Only the lines from the one containing "- sampling hypothesis" to the end of the data are wanted; print them exactly as they appear.

Data to process >>
- - - -
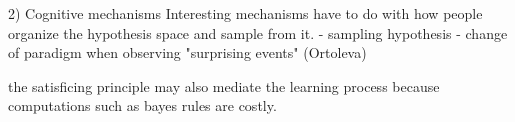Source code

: 2) Cognitive mechanisms 
Interesting mechanisms have to do with how people organize the hypothesis space and sample from it. 
- sampling hypothesis
- change of paradigm when observing "surprising events" (Ortoleva) \cite{ortoleva2012modeling}

the satisficing principle may also mediate the learning process because computations such as bayes rules are costly.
- - - -
Response to this exercise >>
- sampling hypothesis
- change of paradigm when observing "surprising events" (Ortoleva) \cite{ortoleva2012modeling}

the satisficing principle may also mediate the learning process because computations such as bayes rules are costly.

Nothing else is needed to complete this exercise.